TASK INSTRUCTIONS:
Once the line with "The smart contract receives" is found in the entries below, repeat it and each following line exactly, up to and including the line with "In this example, the". Add no other lines.

Dataset items:
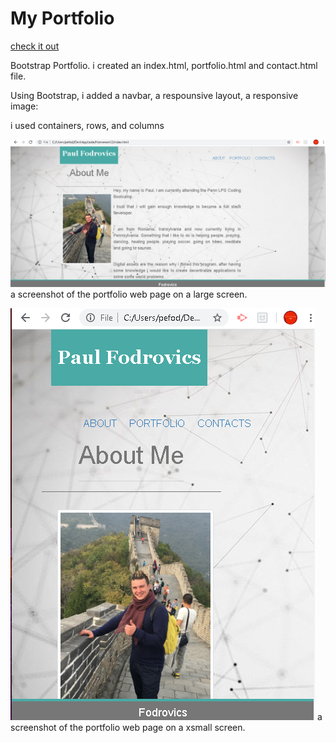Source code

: # My Portfolio
[check it out](https://shift4change.github.io/)

 Bootstrap Portfolio.
 i created an index.html, portfolio.html and contact.html file.


Using Bootstrap, i added a navbar, a respounsive layout, a responsive image:

i used containers, rows, and columns 

![](./assets/large.png) 
a screenshot of the portfolio web page on a large screen.


![](./assets/xs.png) 
a screenshot of the portfolio web page on a xsmall screen.
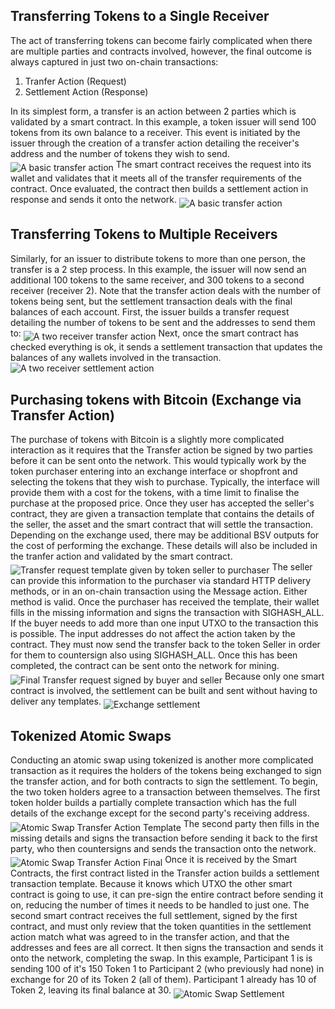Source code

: ## Transferring Tokens to a Single Receiver

The act of transferring tokens can become fairly complicated when there are multiple parties and contracts involved, however, the final outcome is always captured in just two on-chain transactions:

1. Tranfer Action (Request)
2. Settlement Action (Response)

In its simplest form, a transfer is an action between 2 parties which is validated by a smart contract.
In this example, a token issuer will send 100 tokens from its own balance to a receiver. This event is initiated by the issuer through the creation of a transfer action detailing the receiver's address and the number of tokens they wish to send.
<img src="https://raw.githubusercontent.com/tokenized/docs/master/images/basic-transfer-example.svg?sanitize=true" alt="A basic transfer action" align="middle">
The smart contract receives the request into its wallet and validates that it meets all of the transfer requirements of the contract. Once evaluated, the contract then builds a settlement action in response and sends it onto the network.
<img src="https://raw.githubusercontent.com/tokenized/docs/master/images/basic-settlement-example.svg?sanitize=true" alt="A basic transfer action" align="middle">

## Transferring Tokens to Multiple Receivers
Similarly, for an issuer to distribute tokens to more than one person, the transfer is a 2 step process. 
In this example, the issuer will now send an additional 100 tokens to the same receiver, and 300 tokens to a second receiver (receiver 2).
Note that the transfer action deals with the number of tokens being sent, but the settlement transaction deals with the final balances of each account.
First, the issuer builds a transfer request detailing the number of tokens to be sent and the addresses to send them to:
<img src="https://raw.githubusercontent.com/tokenized/docs/master/images/two-receiver-transfer-example.svg?sanitize=true" alt="A two receiver transfer action" align="middle">
Next, once the smart contract has checked everything is ok, it sends a settlement transaction that updates the balances of any wallets involved in the transaction.
<img src="https://raw.githubusercontent.com/tokenized/docs/master/images/two-receiver-settlement-example.svg?sanitize=true" alt="A two receiver settlement action" align="middle">

## Purchasing tokens with Bitcoin (Exchange via Transfer Action)
The purchase of tokens with Bitcoin is a slightly more complicated interaction as it requires that the Transfer action be signed by two parties before it can be sent onto the network.
This would typically work by the token purchaser entering into an exchange interface or shopfront and selecting the tokens that they wish to purchase. Typically, the interface will provide them with a cost for the tokens, with a time limit to finalise the purchase at the proposed price.
Once they user has accepted the seller's contract, they are given a transaction template that contains the details of the seller, the asset and the smart contract that will settle the transaction.
Depending on the exchange used, there may be additional BSV outputs for the cost of performing the exchange. These details will also be included in the tranfer action and validated by the smart contract.
<img src="https://raw.githubusercontent.com/tokenized/docs/master/images/exchange-transfer-example-template.svg?sanitize=true" alt="Transfer request template given by token seller to purchaser" align="middle">
The seller can provide this information to the purchaser via standard HTTP delivery methods, or in an on-chain transaction using the Message action. Either method is valid.
Once the purchaser has received the template, their wallet fills in the missing information and signs the transaction with SIGHASH_ALL. If the buyer needs to add more than one input UTXO to the transaction this is possible. The input addresses do not affect the action taken by the contract. 
They must now send the transfer back to the token Seller in order for them to countersign also using SIGHASH_ALL. Once this has been completed, the contract can be sent onto the network for mining.
<img src="https://raw.githubusercontent.com/tokenized/docs/master/images/exchange-transfer-example-final.svg?sanitize=true" alt="Final Transfer request signed by buyer and seller" align="middle">
Because only one smart contract is involved, the settlement can be built and sent without having to deliver any templates.
<img src="https://raw.githubusercontent.com/tokenized/docs/master/images/exchange-settlement-example-final.svg?sanitize=true" alt="Exchange settlement" align="middle">

## Tokenized Atomic Swaps
Conducting an atomic swap using tokenized is another more complicated transaction as it requires the holders of the tokens being exchanged to sign the transfer action, and for both contracts to sign the settlement.
To begin, the two token holders agree to a transaction between themselves. The first token holder builds a partially complete transaction which has the full details of the exchange except for the second party's receiving address.
<img src="https://raw.githubusercontent.com/tokenized/docs/master/images/atomic-swap-transfer-template.svg?sanitize=true" alt="Atomic Swap Transfer Action Template" align="middle">
The second party then fills in the missing details and signs the transaction before sending it back to the first party, who then countersigns and sends the transaction onto the network.
<img src="https://raw.githubusercontent.com/tokenized/docs/master/images/atomic-swap-transfer-final.svg?sanitize=true" alt="Atomic Swap Transfer Action Final" align="middle">
Once it is received by the Smart Contracts, the first contract listed in the Transfer action builds a settlement transaction template. Because it knows which UTXO the other smart contract is going to use, it can pre-sign the entire contract before sending it on, reducing the number of times it needs to be handled to just one. The second smart contract receives the full settlement, signed by the first contract, and must only review that the token quantities in the settlement action match what was agreed to in the transfer action, and that the addresses and fees are all correct. It then signs the transaction and sends it onto the network, completing the swap.
In this example, Participant 1 is is sending 100 of it's 150 Token 1 to Participant 2 (who previously had none) in exchange for 20 of its Token 2 (all of them). Participant 1 already has 10 of Token 2, leaving its final balance at 30.
<img src="https://raw.githubusercontent.com/tokenized/docs/master/images/atomic-swap-settlement.svg?sanitize=true" alt="Atomic Swap Settlement" align="middle">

RESPONSE:
The smart contract receives the request into its wallet and validates that it meets all of the transfer requirements of the contract. Once evaluated, the contract then builds a settlement action in response and sends it onto the network.
<img src="https://raw.githubusercontent.com/tokenized/docs/master/images/basic-settlement-example.svg?sanitize=true" alt="A basic transfer action" align="middle">

## Transferring Tokens to Multiple Receivers
Similarly, for an issuer to distribute tokens to more than one person, the transfer is a 2 step process. 
In this example, the issuer will now send an additional 100 tokens to the same receiver, and 300 tokens to a second receiver (receiver 2).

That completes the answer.